- _PROMPT_: Please retype the listing exactly as it appears, skipping each picture.

Top of THE RECORDS

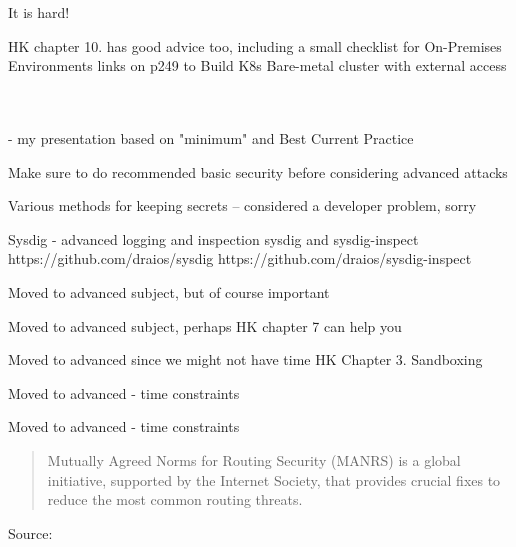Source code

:\documentclass[Screen16to9,17pt]{foils}
\begin{document}


\begin{list2}
\item It is hard!


\item HK chapter 10. has good advice too, including a small checklist for On-Premises Environments
links on p249 to Build K8s Bare-metal cluster with external access\\
\\
\\
\end{list2}


\myquestionspage


- my presentation based on "minimum" and Best Current Practice

Make sure to do recommended basic security before considering advanced attacks

Various methods for keeping secrets -- considered a developer problem, sorry


Sysdig - advanced logging and inspection
sysdig and sysdig-inspect
https://github.com/draios/sysdig
https://github.com/draios/sysdig-inspect


Moved to advanced subject, but of course important


Moved to advanced subject, perhaps HK chapter 7 can help you


Moved to advanced since we might not have time
HK Chapter 3. Sandboxing

Moved to advanced - time constraints

Moved to advanced - time constraints



\begin{quote}
  Mutually Agreed Norms for Routing Security (MANRS) is a global initiative, supported by the Internet Society, that provides crucial fixes to reduce the most common routing threats. ﻿
\end{quote}
Source: {\small{}}
\end{document}
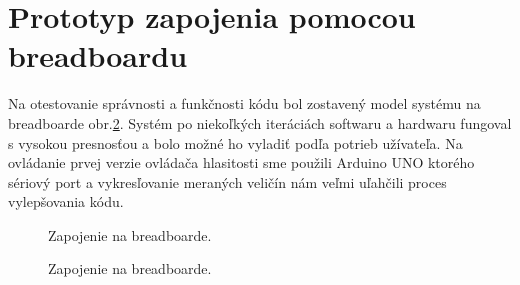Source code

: \section{Prototyp zapojenia pomocou breadboardu}

Na otestovanie správnosti a funkčnosti kódu bol zostavený model systému na breadboarde obr.\ref{OBRAZOK 1.4}. Systém po niekoľkých iteráciách softwaru a hardwaru fungoval s vysokou presnosťou a bolo možné ho vyladiť podľa potrieb užívateľa. Na ovládanie prvej verzie ovládača hlasitosti sme použili Arduino UNO ktorého sériový port a vykresľovanie meraných veličín nám veľmi uľahčili proces vylepšovania kódu.

\begin{figure}[!tbh]
\centering
{}
\caption{Zapojenie na breadboarde.}\label{OBRAZOK 1.4}
\end{figure}

\begin{figure}[!tbh]
\centering
{}
\caption{Zapojenie na breadboarde.}\label{OBRAZOK 1.4}
\end{figure}

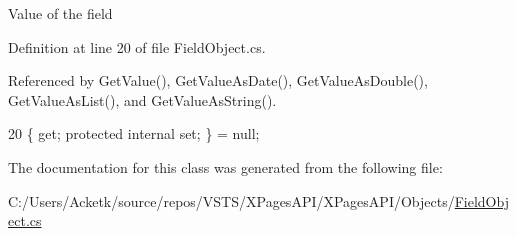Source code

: Value of the field 



Definition at line 20 of file Field\+Object.\+cs.



Referenced by Get\+Value(), Get\+Value\+As\+Date(), Get\+Value\+As\+Double(), Get\+Value\+As\+List(), and Get\+Value\+As\+String().


\begin{DoxyCode}
20 \{ \textcolor{keyword}{get}; \textcolor{keyword}{protected} \textcolor{keyword}{internal} \textcolor{keyword}{set}; \} = null;
\end{DoxyCode}


The documentation for this class was generated from the following file\+:\begin{DoxyCompactItemize}
\item 
C\+:/\+Users/\+Acketk/source/repos/\+V\+S\+T\+S/\+X\+Pages\+A\+P\+I/\+X\+Pages\+A\+P\+I/\+Objects/\mbox{\hyperlink{_field_object_8cs}{Field\+Object.\+cs}}\end{DoxyCompactItemize}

Bottom of THE RECORDS

- _EXERCISE SOLUTION_:
Source code

:\documentclass[Screen16to9,17pt]{foils}
\begin{document}


\begin{list2}
\item It is hard!


\item HK chapter 10. has good advice too, including a small checklist for On-Premises Environments
links on p249 to Build K8s Bare-metal cluster with external access\\
\\
\\
\end{list2}


\myquestionspage


- my presentation based on "minimum" and Best Current Practice

Make sure to do recommended basic security before considering advanced attacks

Various methods for keeping secrets -- considered a developer problem, sorry


Sysdig - advanced logging and inspection
sysdig and sysdig-inspect
https://github.com/draios/sysdig
https://github.com/draios/sysdig-inspect


Moved to advanced subject, but of course important


Moved to advanced subject, perhaps HK chapter 7 can help you


Moved to advanced since we might not have time
HK Chapter 3. Sandboxing

Moved to advanced - time constraints

Moved to advanced - time constraints



\begin{quote}
  Mutually Agreed Norms for Routing Security (MANRS) is a global initiative, supported by the Internet Society, that provides crucial fixes to reduce the most common routing threats. ﻿
\end{quote}
Source: {\small{}}
\end{document}
Source code

: \section{Prototyp zapojenia pomocou breadboardu}

Na otestovanie správnosti a funkčnosti kódu bol zostavený model systému na breadboarde obr.\ref{OBRAZOK 1.4}. Systém po niekoľkých iteráciách softwaru a hardwaru fungoval s vysokou presnosťou a bolo možné ho vyladiť podľa potrieb užívateľa. Na ovládanie prvej verzie ovládača hlasitosti sme použili Arduino UNO ktorého sériový port a vykresľovanie meraných veličín nám veľmi uľahčili proces vylepšovania kódu.

\begin{figure}[!tbh]
\centering
{}
\caption{Zapojenie na breadboarde.}\label{OBRAZOK 1.4}
\end{figure}

\begin{figure}[!tbh]
\centering
{}
\caption{Zapojenie na breadboarde.}\label{OBRAZOK 1.4}
\end{figure}

Source code

: Value of the field 



Definition at line 20 of file Field\+Object.\+cs.



Referenced by Get\+Value(), Get\+Value\+As\+Date(), Get\+Value\+As\+Double(), Get\+Value\+As\+List(), and Get\+Value\+As\+String().


\begin{DoxyCode}
20 \{ \textcolor{keyword}{get}; \textcolor{keyword}{protected} \textcolor{keyword}{internal} \textcolor{keyword}{set}; \} = null;
\end{DoxyCode}


The documentation for this class was generated from the following file\+:\begin{DoxyCompactItemize}
\item 
C\+:/\+Users/\+Acketk/source/repos/\+V\+S\+T\+S/\+X\+Pages\+A\+P\+I/\+X\+Pages\+A\+P\+I/\+Objects/\mbox{\hyperlink{_field_object_8cs}{Field\+Object.\+cs}}\end{DoxyCompactItemize}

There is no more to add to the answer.